Allison Stewart: My guest is Lauren Sherman, co-author of the new book Selling Sexy: Victoria's Secret and the Unraveling of an American Icon. Listeners, we do want to hear from you what has been your relationship to Victoria's Secret over the years? Have you been a customer? Are you still a customer? What do you like or not like about Victoria's Secret, or did you watch the fashion show last night? What did you think of it? 212-433-9692, 212-433-WNYC.
I want to go back to the Raymonds. In some ways, they were romantics. I learned in the book that they spent a fortune on the photo shoots and on photographers. What was the good part of their image for the company and then what proved to be a problem?
Lauren Sherman: They were really such a remarkable couple. In early example, we think of San Francisco being startup nation. They were doing that in the late '70s when it wasn't so common place to launch your own business. They had grand ambitions and big ideas. You mentioned that they spent all this money on the photo shoots, but they also spent-- One person told me that the budget to open a store was $1 million. That's a lot of money now for retail, especially in modern figures. They had big dreams and they were willing to do what they needed to do to surprise and delight the customer and make the experience feel good.
Roy Raymond, his big thing was white spaces, which a lot of entrepreneurs use that term, but he wanted to find opportunities in places that other people didn't see. After Victoria's Secret, they opened a high-end clothing store called My Child's Destiny that you could buy little mini toilets from Europe and also Apple computers. They were big dreamers. The challenge for them was that they didn't know how to make a business out of it, they didn't know how to scale it. It wasn't a time when venture capitalists were throwing money at mom and pop shops, essentially and so they had a lot of problems.
Les Wexner, who had started the limited, which is a proto fast fashion and had scaled it very quickly from the late '60s to the late '70s, he was interested in Victoria's Secret because he saw an opportunity to make it a really big thing nationally and open a ton of stores. He approached them first in 1980. Roy, who was really the driver of the business, although Gaye supported him and I don't think she gets enough credit in the early success of Victoria's Secret, but Roy rejected Les Wexner's advances and said, "We're doing this on our own."
By 1982, they were on the verge of bankruptcy. They had just overspent and they didn't really have any options. He had to succumb and give Wexner the business. By a year in, the Raymonds and everyone who they had ever hired was out, and the business was moved from San Francisco to Columbus where the limited was headquartered.

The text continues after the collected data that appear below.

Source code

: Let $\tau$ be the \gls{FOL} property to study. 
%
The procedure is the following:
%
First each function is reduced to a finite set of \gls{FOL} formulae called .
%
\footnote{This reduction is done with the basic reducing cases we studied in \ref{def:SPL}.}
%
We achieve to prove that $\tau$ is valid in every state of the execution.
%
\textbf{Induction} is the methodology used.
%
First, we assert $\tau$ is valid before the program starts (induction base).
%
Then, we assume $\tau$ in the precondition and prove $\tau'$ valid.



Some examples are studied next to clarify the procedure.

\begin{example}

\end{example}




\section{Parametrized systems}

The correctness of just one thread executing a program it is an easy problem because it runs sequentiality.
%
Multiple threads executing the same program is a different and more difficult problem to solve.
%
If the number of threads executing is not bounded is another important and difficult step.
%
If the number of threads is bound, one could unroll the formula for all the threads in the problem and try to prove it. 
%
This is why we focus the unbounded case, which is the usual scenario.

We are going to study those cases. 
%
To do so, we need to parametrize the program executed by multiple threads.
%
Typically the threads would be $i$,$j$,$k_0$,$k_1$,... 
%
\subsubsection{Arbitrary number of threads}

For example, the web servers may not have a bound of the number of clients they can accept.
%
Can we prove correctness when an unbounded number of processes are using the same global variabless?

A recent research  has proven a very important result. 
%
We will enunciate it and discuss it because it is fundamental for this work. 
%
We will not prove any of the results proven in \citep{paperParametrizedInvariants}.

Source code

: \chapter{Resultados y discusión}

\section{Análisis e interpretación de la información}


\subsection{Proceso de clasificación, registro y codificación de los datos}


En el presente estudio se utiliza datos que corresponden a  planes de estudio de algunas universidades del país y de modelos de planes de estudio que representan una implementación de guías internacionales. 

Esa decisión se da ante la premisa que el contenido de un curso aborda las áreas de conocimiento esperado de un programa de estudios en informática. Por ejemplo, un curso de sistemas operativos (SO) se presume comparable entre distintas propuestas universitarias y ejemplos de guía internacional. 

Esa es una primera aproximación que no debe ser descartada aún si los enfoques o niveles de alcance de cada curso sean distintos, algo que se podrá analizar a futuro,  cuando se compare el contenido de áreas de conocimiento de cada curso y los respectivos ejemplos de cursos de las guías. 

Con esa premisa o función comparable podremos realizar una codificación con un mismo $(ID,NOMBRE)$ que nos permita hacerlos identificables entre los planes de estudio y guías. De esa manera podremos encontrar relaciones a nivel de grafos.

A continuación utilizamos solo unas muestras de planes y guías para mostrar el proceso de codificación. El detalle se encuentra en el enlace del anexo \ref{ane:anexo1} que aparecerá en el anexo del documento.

Allison Stewart: We got a text, "I never found their bras to be cut for realistically shaped women. Nobody's boobs are an inch apart and really that far away from their shoulders." We are talking about the book Selling Sexy: Victoria's Secret and the Unraveling of an American Icon. We'll have more with Lauren Sherman, its co-author after a quick break. This is All Of It.
[music]
This is All Of It on WNYC, I'm Allison Stewart. My guest is Lauren Sherman, co-author of the new book Selling Sexy: Victoria's Secret and the Unraveling of an American Icon. She wrote alongside Chantal Fernandez. Listeners, we want to hear from you, what's been your relationship with Victoria's Secret over the years? Did you watch the fashion show last night? What did you think? 212-433-9692, 212-433, you can call in and join us on the air, or you can text to us at that number. We're up to Les Wexner, he takes over in 1982. What was he selling at Victoria's Secret?
Lauren Sherman: Les Wexner was all about scale and price value equation, which is a very popular marketing term used in business schools. His whole thing was consumers don't want to spend a lot of money, let's give them just enough quality and at the right price. His whole idea was to take the idea of Victoria's Secret that the Raymonds honed and make it bigger, make it more mass market. A lot of his advisors didn't think it was a smart idea to buy Victoria's secret. It was obviously, heavily in debt and the model they had created wasn't working at retail.
The thing that Wexner did that is just so smart is he was able to take that little kernel of genius and create something that helped shape the American mall. His stores, Victoria's Secret, The Limited, Abercrombie & Fitch, Bath & Body Works, this is what populated the mall. He understood at that time that people were moving away from department stores. There's a stat in the book, the decrease of where people buy their products from department stores to single brand retailers or single item retailers, it went from the majority of products were bought at department stores in the mid 1970s to the vast minority were not bought there in the mid 1980s.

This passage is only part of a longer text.